Je préfère, c’est mon choix, ainsi que le vôtre en continuant à lire ce qui suit, évoquer l’excitation de Ben Arfa à l’approche de son premier Clasico. Parce qu’elle résume à elle-seule ce qu’on aime dans ce match. Elle porte le sens de cette affiche absolue de notre petite terre de foot. Elle image l’envie de frapper un grand coup.

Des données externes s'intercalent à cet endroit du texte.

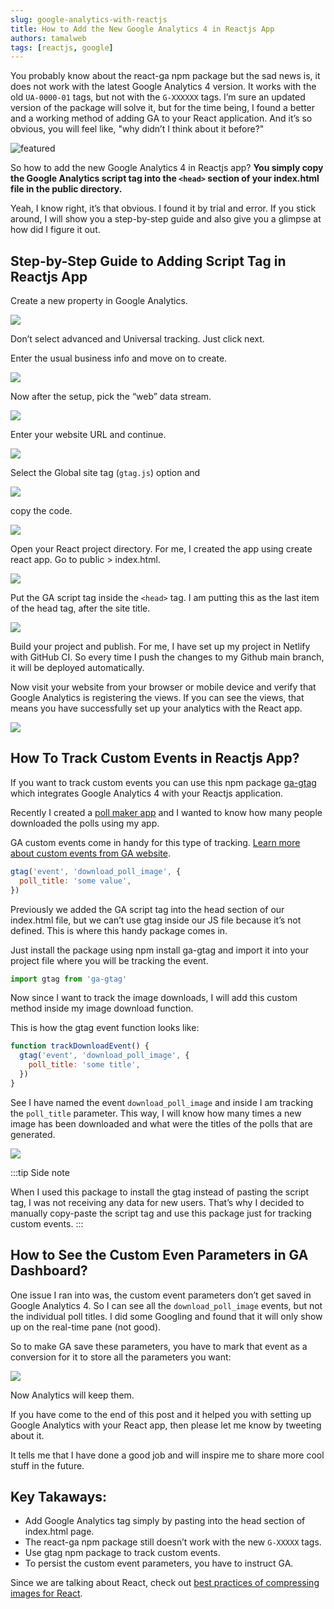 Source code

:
 ```yaml
---
slug: google-analytics-with-reactjs
title: How to Add the New Google Analytics 4 in Reactjs App
authors: tamalweb
tags: [reactjs, google]
---
```


You probably know about the react-ga npm package but the sad news is, it does not work with the latest Google Analytics 4 version. It works with the old `UA-0000-01` tags, but not with the `G-XXXXXX` tags. I’m sure an updated version of the package will solve it, but for the time being, I found a better and a working method of adding GA to your React application. And it’s so obvious, you will feel like, "why didn’t I think about it before?"

![featured](./images/featured.png)

So how to add the new Google Analytics 4 in Reactjs app? **You simply copy the Google Analytics script tag into the `<head>` section of your index.html file in the public directory.**

Yeah, I know right, it’s that obvious. I found it by trial and error. If you stick around, I will show you a step-by-step guide and also give you a glimpse at how did I figure it out.

<!-- truncate -->

## Step-by-Step Guide to Adding Script Tag in Reactjs App

Create a new property in Google Analytics.

![](./images/1.png)

Don’t select advanced and Universal tracking. Just click next.

Enter the usual business info and move on to create.

![](./images/2.png)

Now after the setup, pick the “web” data stream.

![](./images/3.png)

Enter your website URL and continue.

![](./images/4.png)

Select the Global site tag (`gtag.js`) option and

![](./images/5.png)

copy the code.

![](./images/6.png)

Open your React project directory. For me, I created the app using create react app. Go to public > index.html.

![](./images/7.png)

Put the GA script tag inside the `<head>` tag. I am putting this as the last item of the head tag, after the site title.

![](./images/8.png)

Build your project and publish. For me, I have set up my project in Netlify with GitHub CI. So every time I push the changes to my Github main branch, it will be deployed automatically.

Now visit your website from your browser or mobile device and verify that Google Analytics is registering the views. If you can see the views, that means you have successfully set up your analytics with the React app.

![](./images/9.png)

## How To Track Custom Events in Reactjs App?

If you want to track custom events you can use this npm package [ga-gtag](https://www.npmjs.com/package/ga-gtag) which integrates Google Analytics 4 with your Reactjs application.

Recently I created a [poll maker app](https://reactionpoll.com/) and I wanted to know how many people downloaded the polls using my app.

GA custom events come in handy for this type of tracking. [Learn more about custom events from GA website](https://developers.google.com/analytics/devguides/collection/gtagjs/events).

```js
gtag('event', 'download_poll_image', {
  poll_title: 'some value',
})
```

Previously we added the GA script tag into the head section of our index.html file, but we can’t use gtag inside our JS file because it’s not defined. This is where this handy package comes in.

Just install the package using npm install ga-gtag and import it into your project file where you will be tracking the event.

```js
import gtag from 'ga-gtag'
```

Now since I want to track the image downloads, I will add this custom method inside my image download function.

This is how the gtag event function looks like:

```js
function trackDownloadEvent() {
  gtag('event', 'download_poll_image', {
    poll_title: 'some title',
  })
}
```

See I have named the event `download_poll_image` and inside I am tracking the `poll_title` parameter. This way, I will know how many times a new image has been downloaded and what were the titles of the polls that are generated.

![](./images/10.png)

:::tip Side note

When I used this package to install the gtag instead of pasting the script tag, I was not receiving any data for new users. That’s why I decided to manually copy-paste the script tag and use this package just for tracking custom events.
:::

## How to See the Custom Even Parameters in GA Dashboard?

One issue I ran into was, the custom event parameters don’t get saved in Google Analytics 4. So I can see all the `download_poll_image` events, but not the individual poll titles. I did some Googling and found that it will only show up on the real-time pane (not good).

So to make GA save these parameters, you have to mark that event as a conversion for it to store all the parameters you want:

![](./images/11.png)

Now Analytics will keep them.

If you have come to the end of this post and it helped you with setting up Google Analytics with your React app, then please let me know by tweeting about it.

It tells me that I have done a good job and will inspire me to share more cool stuff in the future.

## Key Takaways:

- Add Google Analytics tag simply by pasting into the head section of index.html page.
- The react-ga npm package still doesn’t work with the new `G-XXXXX` tags.
- Use gtag npm package to track custom events.
- To persist the custom event parameters, you have to instruct GA.

Since we are talking about React, check out [best practices of compressing images for React](/compress-images-reactjs).
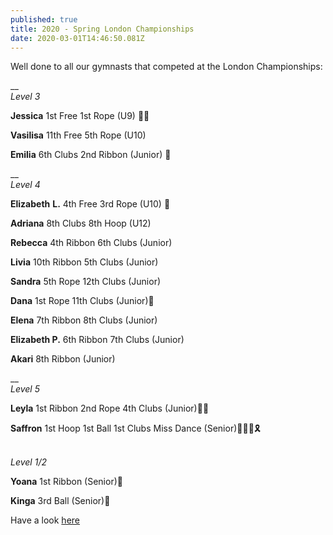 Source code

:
```yaml
---
published: true
title: 2020 - Spring London Championships
date: 2020-03-01T14:46:50.081Z
---
```

Well done to all our gymnasts that competed at the London Championships:

__\
_Level 3_

**Jessica** 1st Free 1st Rope (U9) 🥇🥇

**Vasilisa** 11th Free 5th Rope (U10)

**Emilia** 6th Clubs 2nd Ribbon (Junior) 🥈

__\
_Level 4_

**Elizabeth** **L.** 4th Free 3rd Rope (U10) 🥉

**Adriana** 8th Clubs 8th Hoop (U12)

**Rebecca** 4th Ribbon 6th Clubs (Junior)

**Livia** 10th Ribbon 5th Clubs (Junior)

**Sandra** 5th Rope 12th Clubs (Junior)

**Dana** 1st Rope 11th Clubs (Junior)🥇

**Elena** 7th Ribbon 8th Clubs (Junior)

**Elizabeth P.** 6th Ribbon 7th Clubs (Junior)

**Akari** 8th Ribbon (Junior)

__\
_Level 5_

**Leyla** 1st Ribbon 2nd Rope 4th Clubs (Junior)🥇🥈

**Saffron** 1st Hoop 1st Ball 1st Clubs Miss Dance (Senior)🥇🥇🥇🎗

\
_Level 1/2_ 

**Yoana** 1st Ribbon (Senior)🥇

**Kinga** 3rd Ball (Senior)🥉



Have a look [here](https://www.instagram.com/stories/highlights/18053733583223995/?hl=en)
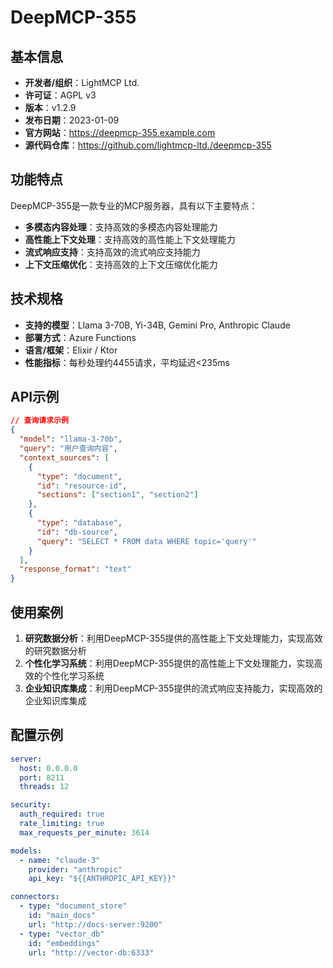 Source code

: # DeepMCP-355

## 基本信息

- **开发者/组织**：LightMCP Ltd.
- **许可证**：AGPL v3
- **版本**：v1.2.9
- **发布日期**：2023-01-09
- **官方网站**：https://deepmcp-355.example.com
- **源代码仓库**：https://github.com/lightmcp-ltd./deepmcp-355

## 功能特点

DeepMCP-355是一款专业的MCP服务器，具有以下主要特点：

- **多模态内容处理**：支持高效的多模态内容处理能力
- **高性能上下文处理**：支持高效的高性能上下文处理能力
- **流式响应支持**：支持高效的流式响应支持能力
- **上下文压缩优化**：支持高效的上下文压缩优化能力


## 技术规格

- **支持的模型**：Llama 3-70B, Yi-34B, Gemini Pro, Anthropic Claude
- **部署方式**：Azure Functions
- **语言/框架**：Elixir / Ktor
- **性能指标**：每秒处理约4455请求，平均延迟<235ms

## API示例

```json
// 查询请求示例
{
  "model": "llama-3-70b",
  "query": "用户查询内容",
  "context_sources": [
    {
      "type": "document",
      "id": "resource-id",
      "sections": ["section1", "section2"]
    },
    {
      "type": "database",
      "id": "db-source",
      "query": "SELECT * FROM data WHERE topic='query'"
    }
  ],
  "response_format": "text"
}
```

## 使用案例

1. **研究数据分析**：利用DeepMCP-355提供的高性能上下文处理能力，实现高效的研究数据分析
2. **个性化学习系统**：利用DeepMCP-355提供的高性能上下文处理能力，实现高效的个性化学习系统
3. **企业知识库集成**：利用DeepMCP-355提供的流式响应支持能力，实现高效的企业知识库集成


## 配置示例

```yaml
server:
  host: 0.0.0.0
  port: 8211
  threads: 12

security:
  auth_required: true
  rate_limiting: true
  max_requests_per_minute: 3614

models:
  - name: "claude-3"
    provider: "anthropic"
    api_key: "${{ANTHROPIC_API_KEY}}"

connectors:
  - type: "document_store"
    id: "main_docs"
    url: "http://docs-server:9200"
  - type: "vector_db"
    id: "embeddings"
    url: "http://vector-db:6333"
``` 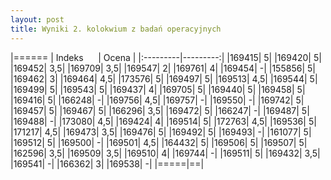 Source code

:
 ```yaml
---
layout: post
title: Wyniki 2. kolokwium z badań operacyjnych
---
```


|======
| Indeks &nbsp;&nbsp;&nbsp;&nbsp; | Ocena |
|:---------|---------:|
|169415|	5|
|169420|	5|
|169452|	3,5|
|169709|	3,5|
|169547|	2|
|169761|	4|
|169454|	-|
|155856|	5|
|169462|	3|
|169464|	4,5|
|173576|	5|
|169497|	5|
|169513|	4,5|
|169544|	5|
|169499|	5|
|169543|	5|
|169437|	4|
|169705|	5|
|169440|	5|
|169458|	5|
|169416|	5|
|166248|	-|
|169756|	4,5|
|169757|	-|
|169550|	-|
|169742|	5|
|169457|	5|
|169467|	5|
|166296|	3,5|
|169472|	5|
|166247|	-|
|169487|	5|
|169488|	-|
|173080|	4,5|
|169424|	4|
|169514|	5|
|172763|	4,5|
|169536|	5|
|171217|	4,5|
|169473|	3,5|
|169476|	5|
|169492|	5|
|169493|	-|
|161077|	5|
|169512|	5|
|169500|	-|
|169501|	4,5|
|164432|	5|
|169506|	5|
|169507|	5|
|162596|	3,5|
|169509|	3,5|
|169510|	4|
|169744|	-|
|169511|	5|
|169432|	3,5|
|169541|	-|
|166362|	3|
|169538|	-|
|=====|==|
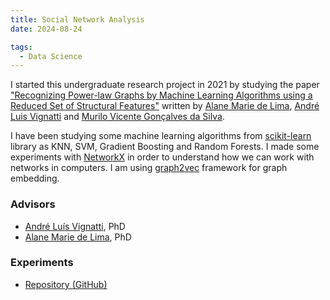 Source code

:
 ```yaml
---
title: Social Network Analysis
date: 2024-08-24

tags:
  - Data Science
---
```


I started this undergraduate research project in 2021 by studying the paper ["Recognizing Power-law Graphs by Machine Learning Algorithms using a Reduced Set of Structural Features"](http://www.inf.ufpr.br/amlima/eniac2019.pdf) written by [Alane Marie de Lima](https://www.inf.ufpr.br/amlima/), [André Luis Vignatti](https://www.inf.ufpr.br/vignatti/) and [Murilo Vicente Gonçalves da Silva](https://www.inf.ufpr.br/murilo/).

I have been studying some machine learning algorithms from [scikit-learn](https://scikit-learn.org/stable/) library as KNN, SVM, Gradient Boosting and Random Forests. I made some experiments with [NetworkX](https://networkx.org/) in order to understand how we can work with networks in computers. I am using [graph2vec](https://github.com/MLDroid/graph2vec_tf) framework for graph embedding.

### Advisors  
  * [André Luís Vignatti](https://www.inf.ufpr.br/vignatti/), PhD
  * [Alane Marie de Lima](https://www.inf.ufpr.br/amlima/), PhD 

### Experiments  

* [Repository (GitHub)](https://github.com/viniciusmioto/social_network_analysis)


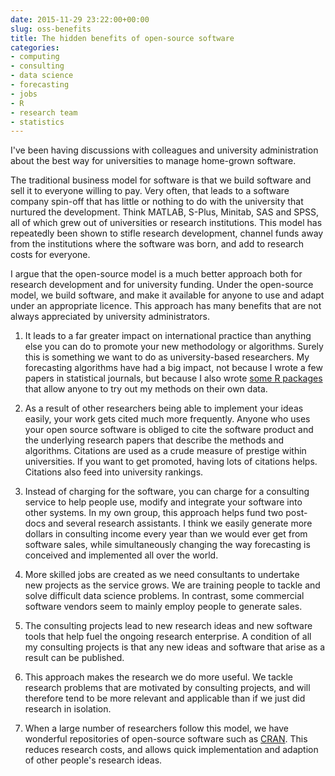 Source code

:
 ```yaml
---
date: 2015-11-29 23:22:00+00:00
slug: oss-benefits
title: The hidden benefits of open-source software
categories:
- computing
- consulting
- data science
- forecasting
- jobs
- R
- research team
- statistics
---
```


I've been having discussions with colleagues and university administration about the best way for universities to manage home-grown software.

The traditional business model for software is that we build software and sell it to everyone willing to pay. Very often, that leads to a software company spin-off that has little or nothing to do with the university that nurtured the development. Think MATLAB, S-Plus, Minitab, SAS and SPSS, all of which grew out of universities or research institutions. This model has repeatedly been shown to stifle research development, channel funds away from the institutions where the software was born, and add to research costs for everyone.

I argue that the open-source model is a much better approach both for research development and for university funding. Under the open-source model, we build software, and make it available for anyone to use and adapt under an appropriate licence. This approach has many benefits that are not always appreciated by university administrators.<!-- more -->



  1. It leads to a far greater impact on international practice than anything else you can do to promote your new methodology or algorithms. Surely this is something we want to do as university-based researchers. My forecasting algorithms have had a big impact, not because I wrote a few papers in statistical journals, but because I also wrote [some R packages](https://robjhyndman.com/software/) that allow anyone to try out my methods on their own data.

  2. As a result of other researchers being able to implement your ideas easily, your work gets cited much more frequently. Anyone who uses your open source software is obliged to cite the software product and the underlying research papers that describe the methods and algorithms. Citations are used as a crude measure of prestige within universities. If you want to get promoted, having lots of citations helps. Citations also feed into university rankings.

  3. Instead of charging for the software, you can charge for a consulting service to help people use, modify and integrate your software into other systems. In my own group, this approach helps fund two post-docs and several research assistants. I think we easily generate more dollars in consulting income every year than we would ever get from software sales, while simultaneously changing the way forecasting is conceived and implemented all over the world.

  4. More skilled jobs are created as we need consultants to undertake new projects as the service grows. We are training people to tackle and solve difficult data science problems. In contrast, some commercial software vendors seem to mainly employ people to generate sales.

  5. The consulting projects lead to new research ideas and new software tools that help fuel the ongoing research enterprise. A condition of all my consulting projects is that any new ideas and software that arise as a result can be published.

  6. This approach makes the research we do more useful. We tackle research problems that are motivated by consulting projects, and will therefore tend to be more relevant and applicable than if we just did research in isolation.

  7. When a large number of researchers follow this model, we have wonderful repositories of open-source software such as [CRAN](http://cran.r-project.org). This reduces research costs, and allows quick implementation and adaption of other people's research ideas.

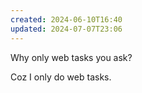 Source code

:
 ```yaml
---
created: 2024-06-10T16:40
updated: 2024-07-07T23:06
---
```


Why only web tasks you ask?

Coz I only do web tasks.
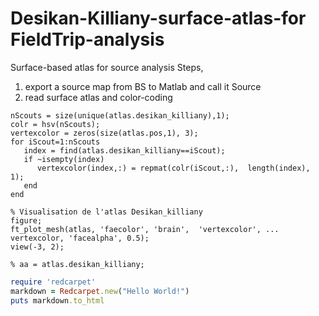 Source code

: # Desikan-Killiany-surface-atlas-for FieldTrip-analysis
Surface-based atlas for source analysis
Steps, 

1) export a source map from BS to Matlab and call it Source
2) read surface atlas and color-coding

```atlas = ft_read_atlas('./anat/@default_subject/tess_cortex_pial_low.mat');
nScouts = size(unique(atlas.desikan_killiany),1);
colr = hsv(nScouts); 
vertexcolor = zeros(size(atlas.pos,1), 3);
for iScout=1:nScouts       
   index = find(atlas.desikan_killiany==iScout);
   if ~isempty(index) 
      vertexcolor(index,:) = repmat(colr(iScout,:),  length(index), 1);
   end      
end    

% Visualisation de l'atlas Desikan_killiany
figure;
ft_plot_mesh(atlas, 'faecolor', 'brain',  'vertexcolor', ...
vertexcolor, 'facealpha', 0.5);
view(-3, 2);

% aa = atlas.desikan_killiany;
```


```ruby
require 'redcarpet'
markdown = Redcarpet.new("Hello World!")
puts markdown.to_html
```

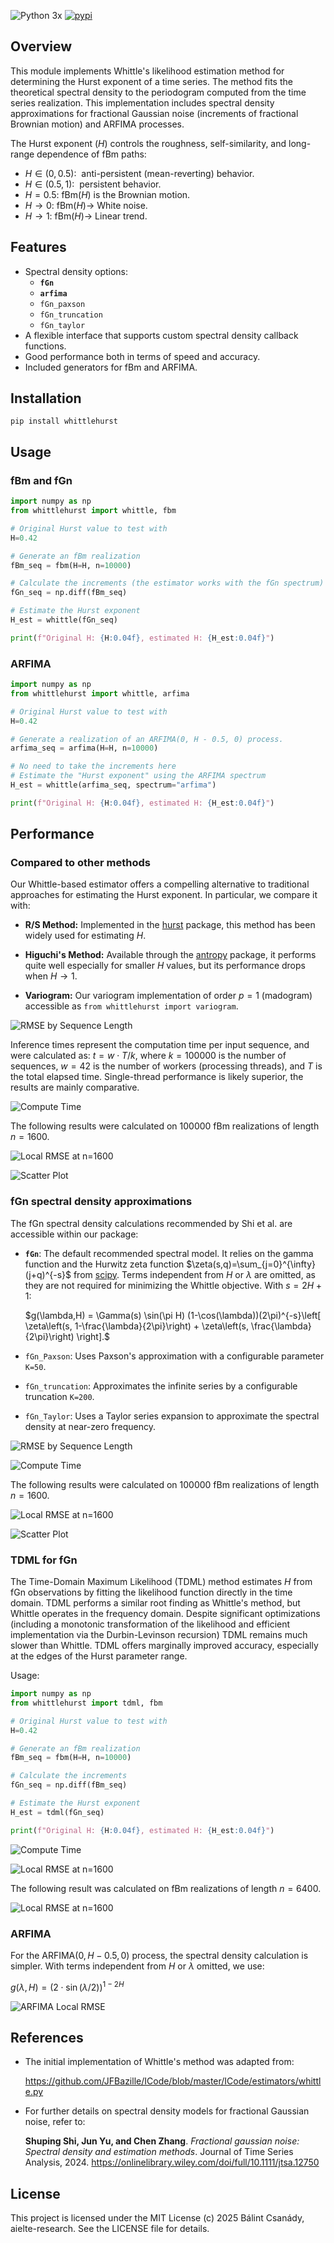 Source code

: ![Python 3x](https://img.shields.io/badge/python-3.x-blue.svg)
[![pypi](https://img.shields.io/pypi/v/whittlehurst.svg)](https://pypi.org/project/whittlehurst/)

## Overview
This module implements Whittle's likelihood estimation method for determining the Hurst exponent of a time series.
The method fits the theoretical spectral density to the periodogram computed from the time series realization.
This implementation includes spectral density approximations for fractional Gaussian noise (increments of fractional Brownian motion) and ARFIMA processes.

The Hurst exponent ($H$) controls the roughness, self-similarity, and long-range dependence of fBm paths:

* $H\in(0,0.5):~$ anti-persistent (mean-reverting) behavior. 
* $H\in(0.5,1):~$ persistent behavior.
* $H=0.5:~ \mathrm{fBm}(H)$ is the Brownian motion.
* $H\rightarrow 0:~ \mathrm{fBm}(H)\rightarrow$ White noise.
* $H\rightarrow 1:~ \mathrm{fBm}(H)\rightarrow$ Linear trend.

## Features
* Spectral density options:
  - **`fGn`**
  - **`arfima`**
  - `fGn_paxson`
  - `fGn_truncation`
  - `fGn_taylor`
* A flexible interface that supports custom spectral density callback functions.
* Good performance both in terms of speed and accuracy.
* Included generators for fBm and ARFIMA.

## Installation
```
pip install whittlehurst
```

## Usage
### fBm and fGn
```python
import numpy as np
from whittlehurst import whittle, fbm

# Original Hurst value to test with
H=0.42

# Generate an fBm realization
fBm_seq = fbm(H=H, n=10000)

# Calculate the increments (the estimator works with the fGn spectrum)
fGn_seq = np.diff(fBm_seq)

# Estimate the Hurst exponent
H_est = whittle(fGn_seq)

print(f"Original H: {H:0.04f}, estimated H: {H_est:0.04f}")
```

### ARFIMA
```python
import numpy as np
from whittlehurst import whittle, arfima

# Original Hurst value to test with
H=0.42

# Generate a realization of an ARFIMA(0, H - 0.5, 0) process.
arfima_seq = arfima(H=H, n=10000)

# No need to take the increments here
# Estimate the "Hurst exponent" using the ARFIMA spectrum
H_est = whittle(arfima_seq, spectrum="arfima")

print(f"Original H: {H:0.04f}, estimated H: {H_est:0.04f}")
```

## Performance
### Compared to other methods
Our Whittle-based estimator offers a compelling alternative to traditional approaches for estimating the Hurst exponent. In particular, we compare it with:

- **R/S Method:** Implemented in the [hurst](https://github.com/Mottl/hurst) package, this method has been widely used for estimating $H$.

- **Higuchi's Method:** Available through the [antropy](https://github.com/raphaelvallat/antropy) package, it performs quite well especially for smaller $H$ values, but its performance drops when $H\rightarrow 1$.

- **Variogram:** Our variogram implementation of order $p = 1$ (madogram) accessible as `from whittlehurst import variogram`.

![RMSE by Sequence Length](https://github.com/aielte-research/whittlehurst/blob/main/tests/plots/fBm_estimators/png/fBm_Hurst_RMSE.png?raw=true "RMSE by Sequence Length")

Inference times represent the computation time per input sequence, and were calculated as: $t = w\cdot T/k$, where $k=100000$ is the number of sequences, $w=42$ is the number of workers (processing threads), and $T$ is the total elapsed time. Single-thread performance is likely superior, the results are mainly comparative. 

![Compute Time](https://github.com/aielte-research/whittlehurst/blob/main/tests/plots/fBm_estimators/png/fBm_Hurst_calc_times.png?raw=true  "Compute Time")

The following results were calculated on $100000$ fBm realizations of length $n=1600$.

![Local RMSE at n=1600](https://github.com/aielte-research/whittlehurst/blob/main/tests/plots/fBm_estimators/png/fBm_Hurst_01600_RMSE.png?raw=true  "Local RMSE")

![Scatter Plot](https://github.com/aielte-research/whittlehurst/blob/main/tests/plots/fBm_estimators/png/fBm_Hurst_01600_scatter_grid.png?raw=true "Scatter Plot")

### fGn spectral density approximations
The fGn spectral density calculations recommended by Shi et al. are accessible within our package:
- **` fGn `**: The default recommended spectral model. It relies on the gamma function and the Hurwitz zeta function $\zeta(s,q)=\sum_{j=0}^{\infty}(j+q)^{-s}$ from [scipy](https://scipy.org/). Terms independent from $H$ or $\lambda$ are omitted, as they are not required for minimizing the Whittle objective. With $s=2H+1$:

  $g(\lambda,H) = \Gamma(s) \sin(\pi H) (1-\cos(\lambda))(2\pi)^{-s}\left[ \zeta\left(s, 1-\frac{\lambda}{2\pi}\right) + \zeta\left(s, \frac{\lambda}{2\pi}\right) \right].$
- ` fGn_Paxson `: Uses Paxson's approximation with a configurable parameter `K=50`.
- ` fGn_truncation `: Approximates the infinite series by a configurable truncation `K=200`.
- ` fGn_Taylor `: Uses a Taylor series expansion to approximate the spectral density at near-zero frequency.

![RMSE by Sequence Length](https://github.com/aielte-research/whittlehurst/blob/main/tests/plots/fBm_Whittle_variants/png/fBm_Hurst_RMSE.png?raw=true "RMSE by Sequence Length")

![Compute Time](https://github.com/aielte-research/whittlehurst/blob/main/tests/plots/fBm_Whittle_variants/png/fBm_Hurst_calc_times.png?raw=true  "Compute Time")

The following results were calculated on $100000$ fBm realizations of length $n=1600$.

![Local RMSE at n=1600](https://github.com/aielte-research/whittlehurst/blob/main/tests/plots/fBm_Whittle_variants/png/fBm_Hurst_01600_RMSE.png?raw=true  "Local RMSE")

![Scatter Plot](https://github.com/aielte-research/whittlehurst/blob/main/tests/plots/fBm_Whittle_variants/png/fBm_Hurst_01600_scatter_grid.png?raw=true "Scatter Plot")

### TDML for fGn

The Time-Domain Maximum Likelihood (TDML) method estimates $H$ from fGn observations by fitting the likelihood function directly in the time domain.
TDML performs a similar root finding as Whittle's method, but Whittle operates in the frequency domain.
Despite significant optimizations (including a monotonic transformation of the likelihood and efficient implementation via the Durbin-Levinson recursion) TDML remains much slower than Whittle. 
TDML offers marginally improved accuracy, especially at the edges of the Hurst parameter range.

Usage:
```python
import numpy as np
from whittlehurst import tdml, fbm

# Original Hurst value to test with
H=0.42

# Generate an fBm realization
fBm_seq = fbm(H=H, n=10000)

# Calculate the increments
fGn_seq = np.diff(fBm_seq)

# Estimate the Hurst exponent
H_est = tdml(fGn_seq)

print(f"Original H: {H:0.04f}, estimated H: {H_est:0.04f}")
```

![Compute Time](https://github.com/aielte-research/whittlehurst/blob/main/tests/plots/fBm_tdml/png/TDML_calc_times.png?raw=true  "Compute Time")

![Local RMSE at n=1600](https://github.com/aielte-research/whittlehurst/blob/main/tests/plots/fBm_tdml/png/TDML_RMSE.png?raw=true  "Local RMSE")

The following result was calculated on fBm realizations of length $n=6400$.

![Local RMSE at n=1600](https://github.com/aielte-research/whittlehurst/blob/main/tests/plots/fBm_tdml/png/TDML_06400_RMSE.png?raw=true  "Local RMSE")

### ARFIMA
For the $\text{ARFIMA}(0, H - 0.5, 0)$ process, the spectral density calculation is simpler. With terms independent from $H$ or $\lambda$ omitted, we use:

$g(\lambda,H) = (2\cdot\sin(\lambda/2))^{1 - 2H}$

![ARFIMA Local RMSE](https://github.com/aielte-research/whittlehurst/blob/main/tests/plots/arfima/png/ARFIMA_Hurst_local_RMSE.png?raw=true "ARFIMA Local RMSE")

## References
* The initial implementation of Whittle's method was adapted from:  
  
  https://github.com/JFBazille/ICode/blob/master/ICode/estimators/whittle.py

* For further details on spectral density models for fractional Gaussian noise, refer to:

  **Shuping Shi, Jun Yu, and Chen Zhang**. *Fractional gaussian noise: Spectral density and estimation methods*. Journal of Time Series Analysis, 2024. https://onlinelibrary.wiley.com/doi/full/10.1111/jtsa.12750

## License
This project is licensed under the MIT License (c) 2025 Bálint Csanády, aielte-research. See the LICENSE file for details.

Ben Arfa, donc, brûle d’impatience. Vierge de tout Clasico après les avoir suivis avec gourmandise, petit, devant la tv, l’international français a hâte de se « dépuceler ». Ce sont ses mots, dans une bonne interview à France Football. Après avoir crevé l’écran au Parc sous le maillot lyonnais en 2007, le milieu de terrain n’a pas encore pu faire des misères à Paris sous ses nouvelles couleurs. Dimanche, il espère. Il attend. Et nous avec. Ses yeux qui brillent et ce qu’on voit de lui depuis deux mois sont une promesse. C’est de là que nait la nôtre d’excitation avant PSG-OM.
L’OM a mâché danois
Peut-être n’étions-nous pas nombreux à redouter le match retour face à Copenhague et un possible relâchement. Sur ce que l’on avait vu d’eux à l’aller, les Danois avaient quelques moyens de tracasser un OM à 50%. Il faut croire que lors de la première manche, ils étaient au-dessus de leur véritable potentiel du moment. Et qu’ils y ont laissé non seulement des plumes, mais aussi tout espoir de qualification. Car jeudi, les 28 000 spectateurs du Vélodrome ont assisté à un tour de piste au petit trot. Deschamps ne s’en plaindra pas. Par contre, il avouera : « Si je voulais être perfectionniste, je dirais que nous aurions pu éviter d’encaisser ce but en fin de match ». Depuis Trélissac début janvier, l’OM n’a plus rendu une copie parfaite. C’est à dire où aucun but n’est venu l’entacher. Les résultats n’en ont pas (ou très peu) pâti. Mais il ne fait jamais bon s’habituer à prendre un petit but par ci, un petit but par là. Même sans conséquence. Dans une période où tout leur sourit, les Olympiens ont au moins cette marge de progression-là pour leurs prochains rendez-vous.
Cheyrou, enfin ?
On n’y croyait plus. Lui, non plus, ou presque. D’ailleurs, quand ses camarades lui ont appris la nouvelle à la collation, avant OM-Copenhague, Benoît a même pensé à une blague. C’eut-été un peu vache, disons-le. C’est dire en tout cas l’état d’esprit dans lequel se trouvent tous ces joueurs dont le talent bat la mesure avec régularité, et qui en ont soupé d’attendre que le téléphone sonne. Et qui ont fini par ne plus attendre.
Espérons que Domenech aille jusqu’au bout du raisonnement, et qu’il l’essaye pour de bon la semaine prochaine contre l’Espagne. Sinon, à quoi bon l’appeler ? Juste pour lui faire voir le Stade de France, et l’asseoir dans la tribune ou sur le banc ? Merci pour lui. Il y retourne le 27 mars, avec l’OM. Non, la sélection de Cheyrou sera effectivement une bonne nouvelle quand on le verra, tunique bleue sur le dos, participer à France-Espagne, et se voir réellement offrir sa chance.